(Saved entries)

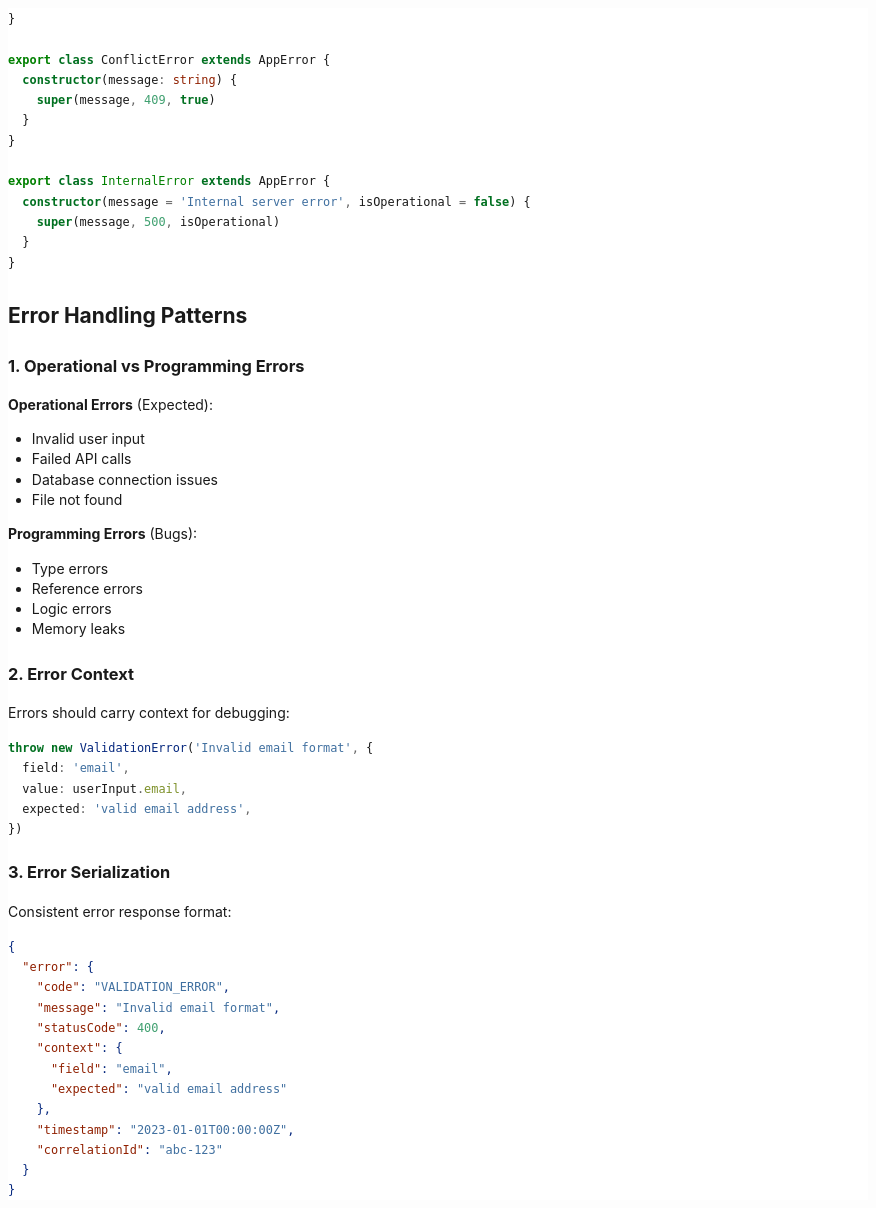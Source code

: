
 ```typescript
}

export class ConflictError extends AppError {
  constructor(message: string) {
    super(message, 409, true)
  }
}

export class InternalError extends AppError {
  constructor(message = 'Internal server error', isOperational = false) {
    super(message, 500, isOperational)
  }
}
```

## Error Handling Patterns

### 1. Operational vs Programming Errors

**Operational Errors** (Expected):

- Invalid user input
- Failed API calls
- Database connection issues
- File not found

**Programming Errors** (Bugs):

- Type errors
- Reference errors
- Logic errors
- Memory leaks

### 2. Error Context

Errors should carry context for debugging:

```typescript
throw new ValidationError('Invalid email format', {
  field: 'email',
  value: userInput.email,
  expected: 'valid email address',
})
```

### 3. Error Serialization

Consistent error response format:

```json
{
  "error": {
    "code": "VALIDATION_ERROR",
    "message": "Invalid email format",
    "statusCode": 400,
    "context": {
      "field": "email",
      "expected": "valid email address"
    },
    "timestamp": "2023-01-01T00:00:00Z",
    "correlationId": "abc-123"
  }
}
```
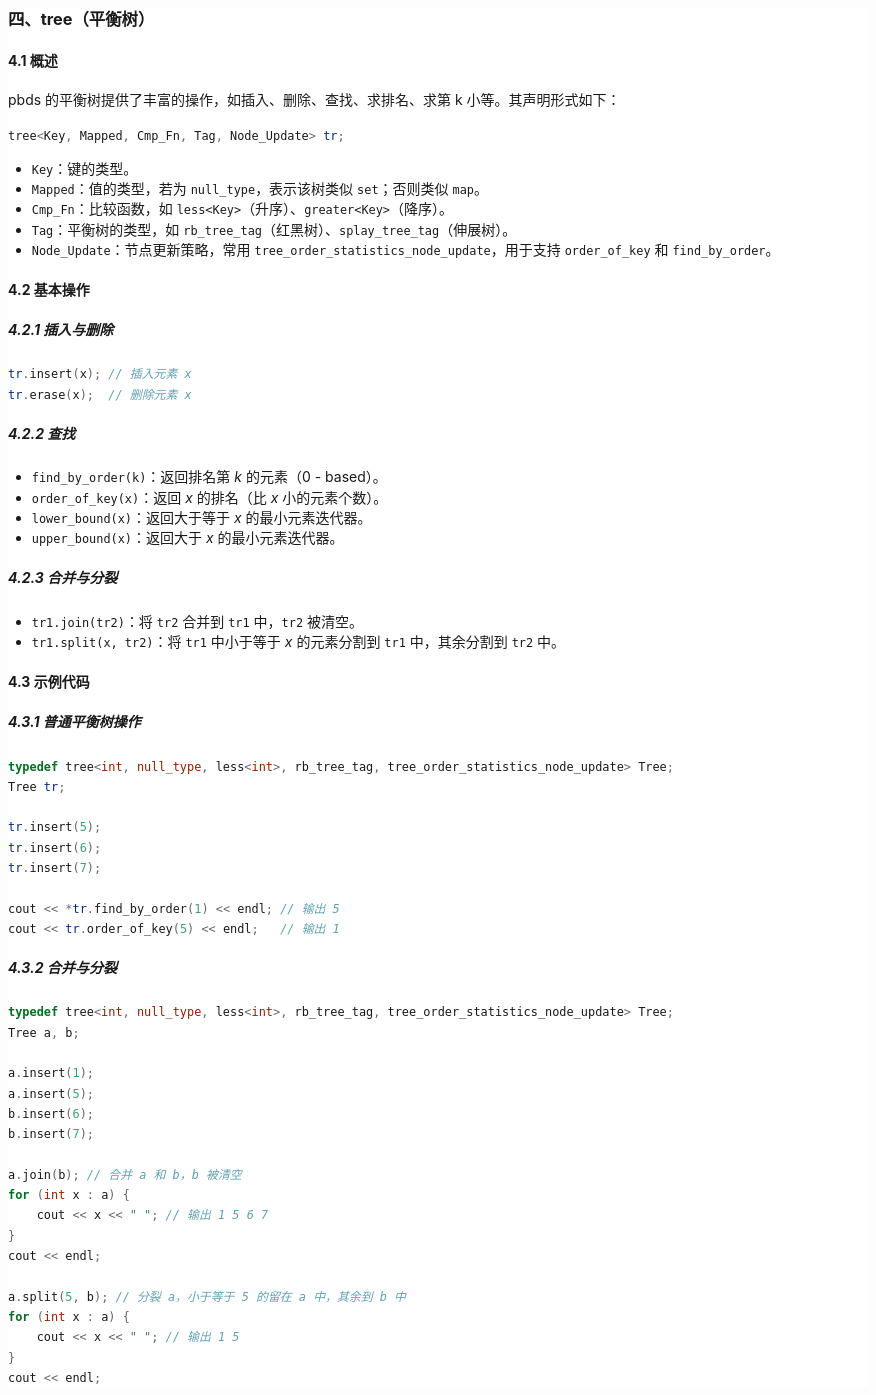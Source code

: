 ### 四、tree（平衡树）
#### 4.1 概述
pbds 的平衡树提供了丰富的操作，如插入、删除、查找、求排名、求第 k 小等。其声明形式如下：
```cpp
tree<Key, Mapped, Cmp_Fn, Tag, Node_Update> tr;
```
- `Key`：键的类型。
- `Mapped`：值的类型，若为 `null_type`，表示该树类似 `set`；否则类似 `map`。
- `Cmp_Fn`：比较函数，如 `less<Key>`（升序）、`greater<Key>`（降序）。
- `Tag`：平衡树的类型，如 `rb_tree_tag`（红黑树）、`splay_tree_tag`（伸展树）。
- `Node_Update`：节点更新策略，常用 `tree_order_statistics_node_update`，用于支持 `order_of_key` 和 `find_by_order`。

#### 4.2 基本操作
##### 4.2.1 插入与删除
```cpp
tr.insert(x); // 插入元素 x
tr.erase(x);  // 删除元素 x
```
##### 4.2.2 查找
- `find_by_order(k)`：返回排名第 $k$ 的元素（$0$ - based）。
- `order_of_key(x)`：返回 $x$ 的排名（比 $x$ 小的元素个数）。
- `lower_bound(x)`：返回大于等于 $x$ 的最小元素迭代器。
- `upper_bound(x)`：返回大于 $x$ 的最小元素迭代器。

##### 4.2.3 合并与分裂
- `tr1.join(tr2)`：将 `tr2` 合并到 `tr1` 中，`tr2` 被清空。
- `tr1.split(x, tr2)`：将 `tr1` 中小于等于 $x$ 的元素分割到 `tr1` 中，其余分割到 `tr2` 中。

#### 4.3 示例代码
##### 4.3.1 普通平衡树操作
```cpp
typedef tree<int, null_type, less<int>, rb_tree_tag, tree_order_statistics_node_update> Tree;
Tree tr;

tr.insert(5);
tr.insert(6);
tr.insert(7);

cout << *tr.find_by_order(1) << endl; // 输出 5
cout << tr.order_of_key(5) << endl;   // 输出 1
```
##### 4.3.2 合并与分裂
```cpp
typedef tree<int, null_type, less<int>, rb_tree_tag, tree_order_statistics_node_update> Tree;
Tree a, b;

a.insert(1);
a.insert(5);
b.insert(6);
b.insert(7);

a.join(b); // 合并 a 和 b，b 被清空
for (int x : a) {
    cout << x << " "; // 输出 1 5 6 7
}
cout << endl;

a.split(5, b); // 分裂 a，小于等于 5 的留在 a 中，其余到 b 中
for (int x : a) {
    cout << x << " "; // 输出 1 5
}
cout << endl;
```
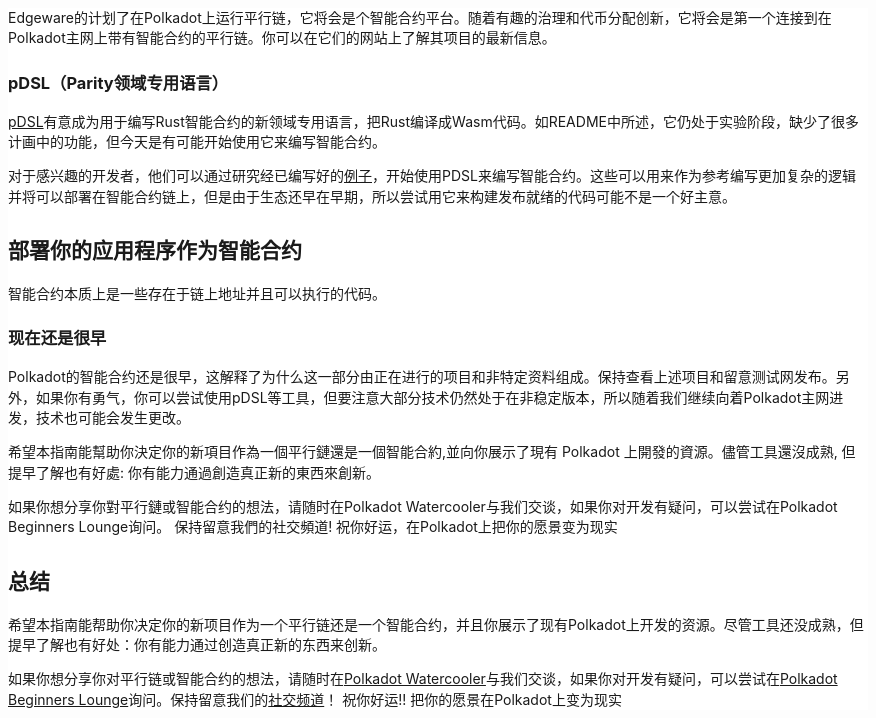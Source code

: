 Edgeware的计划了在Polkadot上运行平行链，它将会是个智能合约平台。随着有趣的治理和代币分配创新，它将会是第一个连接到在Polkadot主网上带有智能合约的平行链。你可以在它们的网站上了解其项目的最新信息。

### pDSL（Parity领域专用语言）
[pDSL](https://github.com/Robbepop/pdsl)有意成为用于编写Rust智能合约的新领域专用语言，把Rust编译成Wasm代码。如README中所述，它仍处于实验阶段，缺少了很多计画中的功能，但今天是有可能开始使用它来编写智能合约。

对于感兴趣的开发者，他们可以通过研究经已编写好的[例子](https://github.com/Robbepop/pdsl/tree/master/examples)，开始使用PDSL来编写智能合约。这些可以用来作为参考编写更加复杂的逻辑并将可以部署在智能合约链上，但是由于生态还早在早期，所以尝试用它来构建发布就绪的代码可能不是一个好主意。

## 部署你的应用程序作为智能合约

智能合约本质上是一些存在于链上地址并且可以执行的代码。


### 现在还是很早

Polkadot的智能合约还是很早，这解释了为什么这一部分由正在进行的项目和非特定资料组成。保持查看上述项目和留意测试网发布。另外，如果你有勇气，你可以尝试使用pDSL等工具，但要注意大部分技术仍然处于在非稳定版本，所以随着我们继续向着Polkadot主网进发，技术也可能会发生更改。



希望本指南能幫助你決定你的新項目作為一個平行鏈還是一個智能合約,並向你展示了現有 Polkadot 上開發的資源。儘管工具還沒成熟, 但提早了解也有好處: 你有能力通過創造真正新的東西來創新。

如果你想分享你對平行鏈或智能合约的想法，请随时在Polkadot Watercooler与我们交谈，如果你对开发有疑问，可以尝试在Polkadot Beginners Lounge询问。 保持留意我們的社交頻道! 
祝你好运，在Polkadot上把你的愿景变为现实


## 总结

希望本指南能帮助你决定你的新项目作为一个平行链还是一个智能合约，并且你展示了现有Polkadot上开发的资源。尽管工具还没成熟，但提早了解也有好处：你有能力通过创造真正新的东西来创新。

如果你想分享你对平行链或智能合约的想法，请随时在[Polkadot Watercooler](https://riot.im/app/#/room/#polkadot-watercooler:matrix.org)与我们交谈，如果你对开发有疑问，可以尝试在[Polkadot Beginners Lounge](https://riot.im/app/#/room/#polkadotnoobs:matrix.org)询问。保持留意我们的[社交频道](https://wiki.polkadot.network/en/latest/community/)！
祝你好运!! 把你的愿景在Polkadot上变为现实
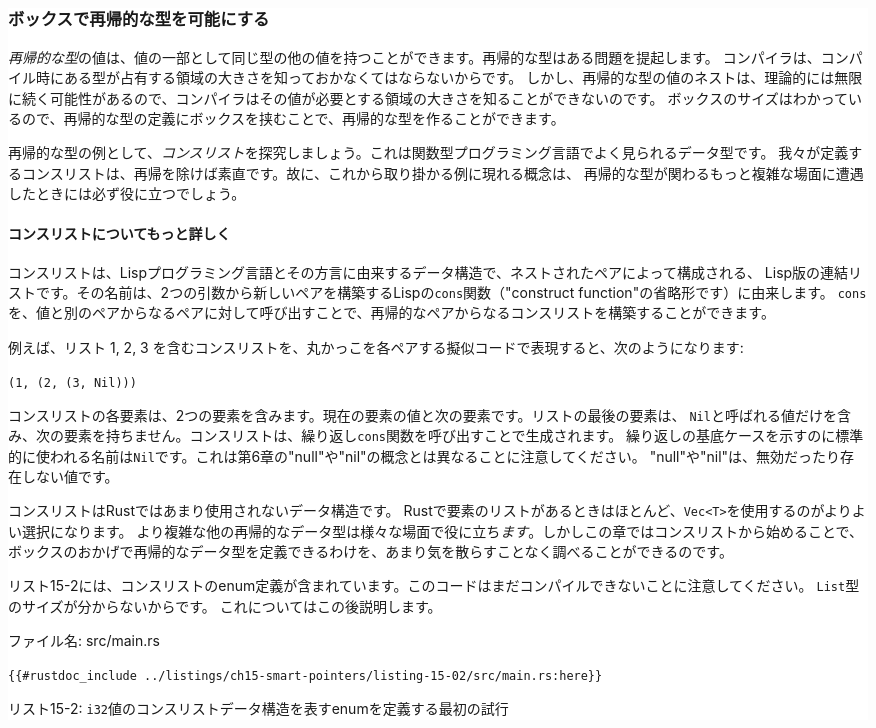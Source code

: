 

### ボックスで再帰的な型を可能にする



*再帰的な型*の値は、値の一部として同じ型の他の値を持つことができます。再帰的な型はある問題を提起します。
コンパイラは、コンパイル時にある型が占有する領域の大きさを知っておかなくてはならないからです。
しかし、再帰的な型の値のネストは、理論的には無限に続く可能性があるので、コンパイラはその値が必要とする領域の大きさを知ることができないのです。
ボックスのサイズはわかっているので、再帰的な型の定義にボックスを挟むことで、再帰的な型を作ることができます。



再帰的な型の例として、*コンスリスト*を探究しましょう。これは関数型プログラミング言語でよく見られるデータ型です。
我々が定義するコンスリストは、再帰を除けば素直です。故に、これから取り掛かる例に現れる概念は、
再帰的な型が関わるもっと複雑な場面に遭遇したときには必ず役に立つでしょう。



#### コンスリストについてもっと詳しく



コンスリストは、Lispプログラミング言語とその方言に由来するデータ構造で、ネストされたペアによって構成される、
Lisp版の連結リストです。その名前は、2つの引数から新しいペアを構築するLispの`cons`関数（"construct function"の省略形です）に由来します。
`cons`を、値と別のペアからなるペアに対して呼び出すことで、再帰的なペアからなるコンスリストを構築することができます。



例えば、リスト 1, 2, 3 を含むコンスリストを、丸かっこを各ペアする擬似コードで表現すると、次のようになります:

```text
(1, (2, (3, Nil)))
```



コンスリストの各要素は、2つの要素を含みます。現在の要素の値と次の要素です。リストの最後の要素は、
`Nil`と呼ばれる値だけを含み、次の要素を持ちません。コンスリストは、繰り返し`cons`関数を呼び出すことで生成されます。
繰り返しの基底ケースを示すのに標準的に使われる名前は`Nil`です。これは第6章の"null"や"nil"の概念とは異なることに注意してください。
"null"や"nil"は、無効だったり存在しない値です。



コンスリストはRustではあまり使用されないデータ構造です。
Rustで要素のリストがあるときはほとんど、`Vec<T>`を使用するのがよりよい選択になります。
より複雑な他の再帰的なデータ型は様々な場面で役に立ち*ます*。しかしこの章ではコンスリストから始めることで、
ボックスのおかげで再帰的なデータ型を定義できるわけを、あまり気を散らすことなく調べることができるのです。



リスト15-2には、コンスリストのenum定義が含まれています。このコードはまだコンパイルできないことに注意してください。
`List`型のサイズが分からないからです。
これについてはこの後説明します。



<span class="filename">ファイル名: src/main.rs</span>

```rust,ignore,does_not_compile
{{#rustdoc_include ../listings/ch15-smart-pointers/listing-15-02/src/main.rs:here}}
```



<span class="caption">リスト15-2: `i32`値のコンスリストデータ構造を表すenumを定義する最初の試行</span>
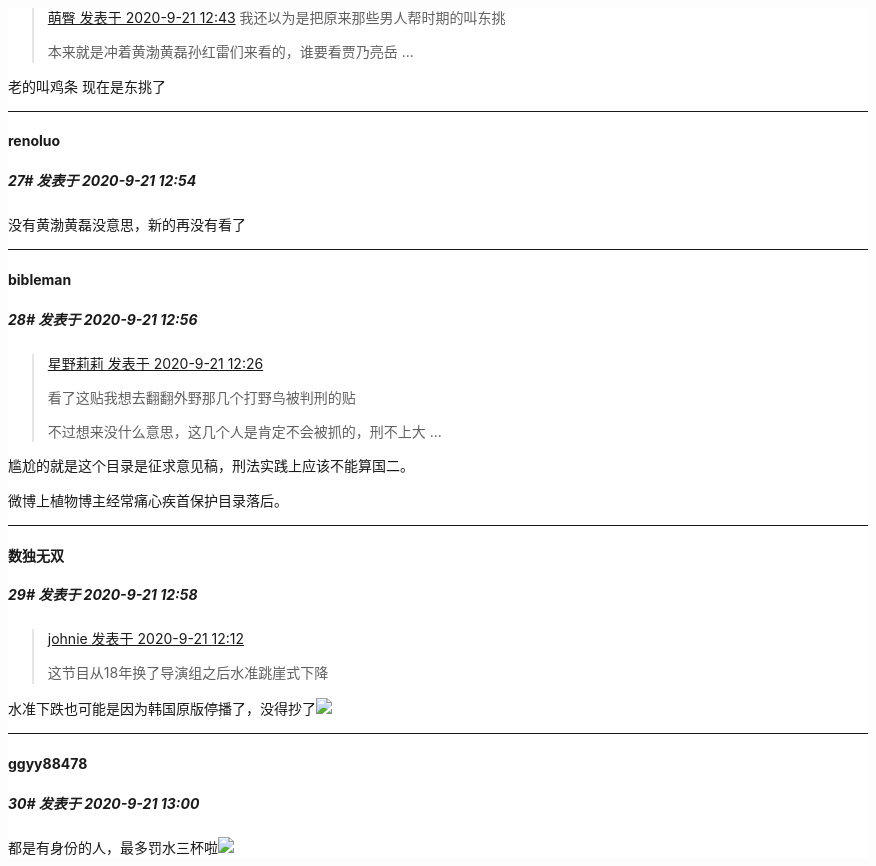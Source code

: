 
<blockquote><a href="httphttps://bbs.saraba1st.com/2b/forum.php?mod=redirect&amp;goto=findpost&amp;pid=48803275&amp;ptid=1960998" target="_blank">萌臀 发表于 2020-9-21 12:43</a>
我还以为是把原来那些男人帮时期的叫东挑

本来就是冲着黄渤黄磊孙红雷们来看的，谁要看贾乃亮岳 ...</blockquote>
老的叫鸡条
现在是东挑了


-----

####  renoluo  
##### 27#       发表于 2020-9-21 12:54


没有黄渤黄磊没意思，新的再没有看了


-----

####  bibleman  
##### 28#       发表于 2020-9-21 12:56


<blockquote><a href="httphttps://bbs.saraba1st.com/2b/forum.php?mod=redirect&amp;goto=findpost&amp;pid=48803100&amp;ptid=1960998" target="_blank">星野莉莉 发表于 2020-9-21 12:26</a>

看了这贴我想去翻翻外野那几个打野鸟被判刑的贴


不过想来没什么意思，这几个人是肯定不会被抓的，刑不上大 ...</blockquote>
尴尬的就是这个目录是征求意见稿，刑法实践上应该不能算国二。

微博上植物博主经常痛心疾首保护目录落后。


-----

####  数独无双  
##### 29#       发表于 2020-9-21 12:58


<blockquote><a href="httphttps://bbs.saraba1st.com/2b/forum.php?mod=redirect&amp;goto=findpost&amp;pid=48802964&amp;ptid=1960998" target="_blank">johnie 发表于 2020-9-21 12:12</a>

这节目从18年换了导演组之后水准跳崖式下降</blockquote>
水准下跌也可能是因为韩国原版停播了，没得抄了<img src="https://static.saraba1st.com/image/smiley/face2017/245.png" referrerpolicy="no-referrer">


-----

####  ggyy88478  
##### 30#       发表于 2020-9-21 13:00


都是有身份的人，最多罚水三杯啦<img src="https://static.saraba1st.com/image/smiley/face2017/048.png" referrerpolicy="no-referrer">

Task goal
All lines of the data above that include the word "split" must be shown.

Solution to this problem
- `tr1.split(x, tr2)`：将 `tr1` 中小于等于 $x$ 的元素分割到 `tr1` 中，其余分割到 `tr2` 中。
a.split(5, b); // 分裂 a，小于等于 5 的留在 a 中，其余到 b 中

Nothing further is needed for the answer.